Semantic Content Classifier

Welcome to the Semantic Content Classifier project, where we explore the nuances of language through objective and subjective categorizations of words, thus extended to sentences and texts. This project centers around the SCA_Utils library, a tool developed to enhance text analysis by leveraging pre-trained SpaCy embeddings and Semantic Content Analysis (SCA).

Technical Overview

At the core of our Semantic Similarity project is the SpaCy Universal Sentence Encoder (USE), a powerful tool designed to convert text into high-dimensional vector representations. These vectors capture the semantic essence of words and sentences, enabling nuanced language understanding. We implemented the main SCA and USE methods in the library sca_utils.py.

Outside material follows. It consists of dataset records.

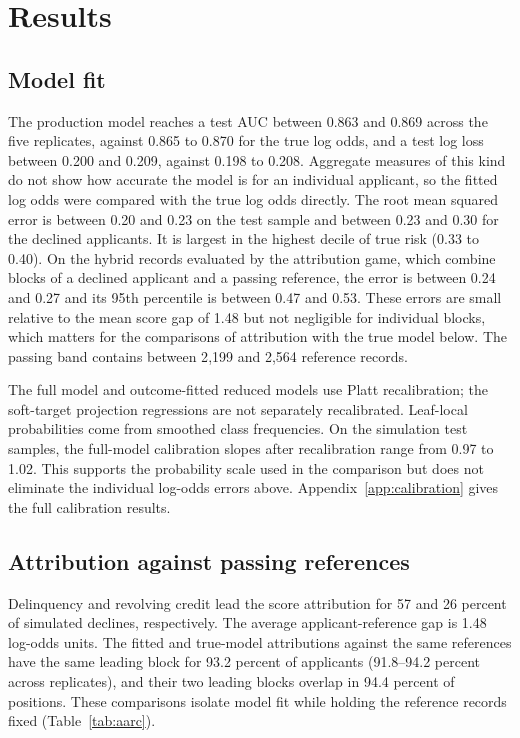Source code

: \section{Results}\label{sec:results}

\subsection{Model fit}

The production model reaches a test AUC between 0.863 and 0.869 across the five replicates, against 0.865 to 0.870 for the true log odds, and a test log loss between 0.200 and 0.209, against 0.198 to 0.208. Aggregate measures of this kind do not show how accurate the model is for an individual applicant, so the fitted log odds were compared with the true log odds directly. The root mean squared error is between 0.20 and 0.23 on the test sample and between 0.23 and 0.30 for the declined applicants. It is largest in the highest decile of true risk (0.33 to 0.40). On the hybrid records evaluated by the attribution game, which combine blocks of a declined applicant and a passing reference, the error is between 0.24 and 0.27 and its 95th percentile is between 0.47 and 0.53. These errors are small relative to the mean score gap of 1.48 but not negligible for individual blocks, which matters for the comparisons of attribution with the true model below. The passing band contains between 2{,}199 and 2{,}564 reference records.

The full model and outcome-fitted reduced models use Platt recalibration; the soft-target projection regressions are not separately recalibrated. Leaf-local probabilities come from smoothed class frequencies. On the simulation test samples, the full-model calibration slopes after recalibration range from 0.97 to 1.02. This supports the probability scale used in the comparison but does not eliminate the individual log-odds errors above. Appendix~\ref{app:calibration} gives the full calibration results.






\subsection{Attribution against passing references}\label{sec:case}

Delinquency and revolving credit lead the score attribution for 57 and 26 percent of simulated declines, respectively. The average applicant-reference gap is 1.48 log-odds units. The fitted and true-model attributions against the same references have the same leading block for 93.2 percent of applicants (91.8--94.2 percent across replicates), and their two leading blocks overlap in 94.4 percent of positions. These comparisons isolate model fit while holding the reference records fixed (Table~\ref{tab:aarc}).

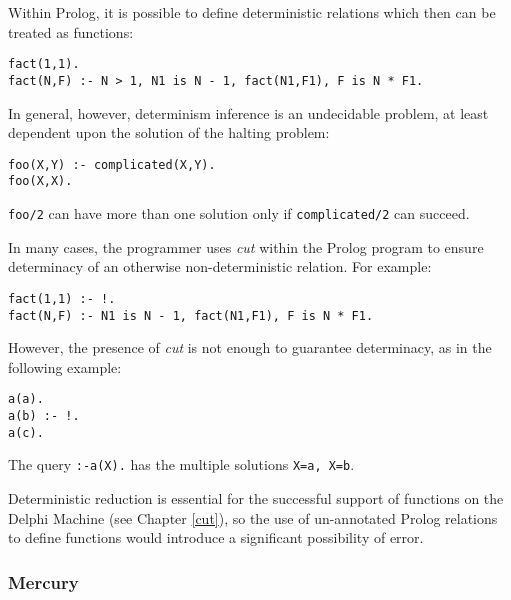 Within Prolog, it is possible to define deterministic relations which then
can be treated as functions:

\begin{verbatim}
fact(1,1).
fact(N,F) :- N > 1, N1 is N - 1, fact(N1,F1), F is N * F1.
\end{verbatim}

In general, however, determinism inference is an undecidable problem, at
least dependent upon the solution of the halting problem:

\begin{verbatim}
foo(X,Y) :- complicated(X,Y).
foo(X,X).
\end{verbatim}

\texttt{foo/2} can have more than one solution only if
\texttt{complicated/2} can succeed.

In many cases, the programmer uses \textit{cut} within the Prolog
program to ensure determinacy of an otherwise non-deterministic
relation. For example:

\begin{verbatim}
fact(1,1) :- !.
fact(N,F) :- N1 is N - 1, fact(N1,F1), F is N * F1.
\end{verbatim}

However, the presence of \textit{cut} is not enough to
guarantee determinacy, as in the following example:

\begin{verbatim}
a(a).
a(b) :- !.
a(c).
\end{verbatim}

The query \texttt{:-a(X).} has the multiple solutions
\texttt{X=a, X=b}.

Deterministic reduction is essential for the successful
support of functions on the Delphi Machine (see Chapter
\ref{cut}), so the use of un-annotated Prolog relations to define
functions would introduce a significant possibility of error.

\subsubsection{Mercury}

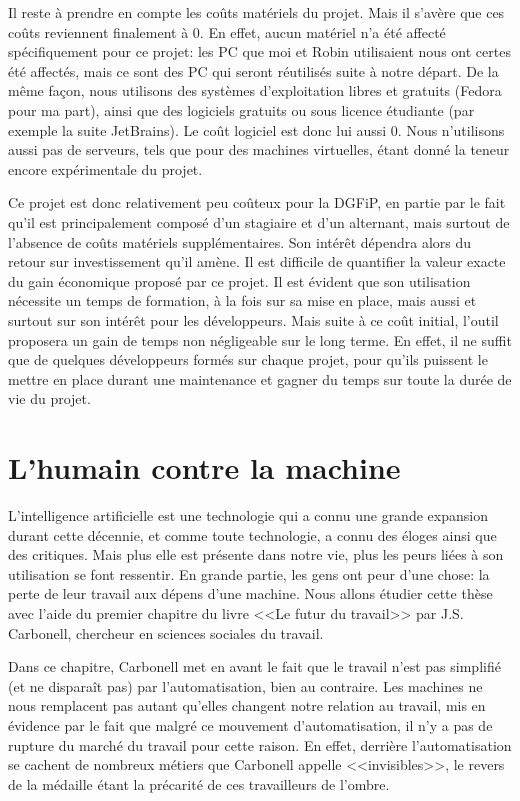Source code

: \documentclass[openany, 11pt]{memoir}
\begin{document}
Il reste à prendre en compte les coûts matériels du projet. Mais il s'avère que ces coûts reviennent finalement à 0. En effet, aucun matériel n'a été affecté spécifiquement pour ce projet: les PC que moi et Robin utilisaient nous ont certes été affectés, mais ce sont des PC qui seront réutilisés suite à notre départ. De la même façon, nous utilisons des systèmes d'exploitation libres et gratuits (Fedora pour ma part), ainsi que des logiciels gratuits ou sous licence étudiante (par exemple la suite JetBrains). Le coût logiciel est donc lui aussi 0. Nous n'utilisons aussi pas de serveurs, tels que pour des machines virtuelles, étant donné la teneur encore expérimentale du projet.

Ce projet est donc relativement peu coûteux pour la DGFiP, en partie par le fait qu'il est principalement composé d'un stagiaire et d'un alternant, mais surtout de l'absence de coûts matériels supplémentaires. Son intérêt dépendra alors du retour sur investissement qu'il amène. Il est difficile de quantifier la valeur exacte du gain économique proposé par ce projet. Il est évident que son utilisation nécessite un temps de formation, à la fois sur sa mise en place, mais aussi et surtout sur son intérêt pour les développeurs. Mais suite à ce coût initial, l'outil proposera un gain de temps non négligeable sur le long terme. En effet, il ne suffit que de quelques développeurs formés sur chaque projet, pour qu'ils puissent le mettre en place durant une maintenance et gagner du temps sur toute la durée de vie du projet.

\chapter{L'humain contre la machine}

L'intelligence artificielle est une technologie qui a connu une grande expansion durant cette décennie, et comme toute technologie, a connu des éloges ainsi que des critiques. Mais plus elle est présente dans notre vie, plus les peurs liées à son utilisation se font ressentir. En grande partie, les gens ont peur d'une chose: la perte de leur travail aux dépens d'une machine. Nous allons étudier cette thèse avec l'aide du premier chapitre du livre <<Le futur du travail>> \cite{futurtravail} par J.S. Carbonell, chercheur en sciences sociales du travail.

Dans ce chapitre, Carbonell met en avant le fait que le travail n'est pas simplifié (et ne disparaît pas) par l'automatisation, bien au contraire. Les machines ne nous remplacent pas autant qu'elles changent notre relation au travail, mis en évidence par le fait que malgré ce mouvement d'automatisation, il n'y a pas de rupture du marché du travail pour cette raison. En effet, derrière l'automatisation se cachent de nombreux métiers que Carbonell appelle <<invisibles>>, le revers de la médaille étant la précarité de ces travailleurs de l'ombre.
\end{document}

The SCA_Utils library provides tools for analyzing text for semantic similarity, focusing on objective and subjective categorizations using SpaCy's word embeddings. It makes use of pre-trained models available in this directory.

Features:

Categorizes words and sentences as objective or subjective.
Applies SCA to SpaCy's word embeddings for enhanced semantic analysis.
Assesses semantic similarity between words or sentences.

Quick Start:

Install SpaCy and download the necessary language models:

pip install spacy
python -m spacy download en_core_web_lg
python -m spacy download en_use_lg

Import the TextClassifier from the library:

import sys
sys.path.append("../source")     # Add the directory 'source' to sys.path

from sca_utils import TextClassifier

Analyze a sentence:

classifier = TextClassifier(model_multiclass_path='../models/model_02_E.h5',
                            encoder_multiclass_path='../models/encoder_oneHot_E.pickle',
                            model_regression_path='../models/model_01_D2.h5')
print(classifier.nlp_getVector("Your sample sentence"))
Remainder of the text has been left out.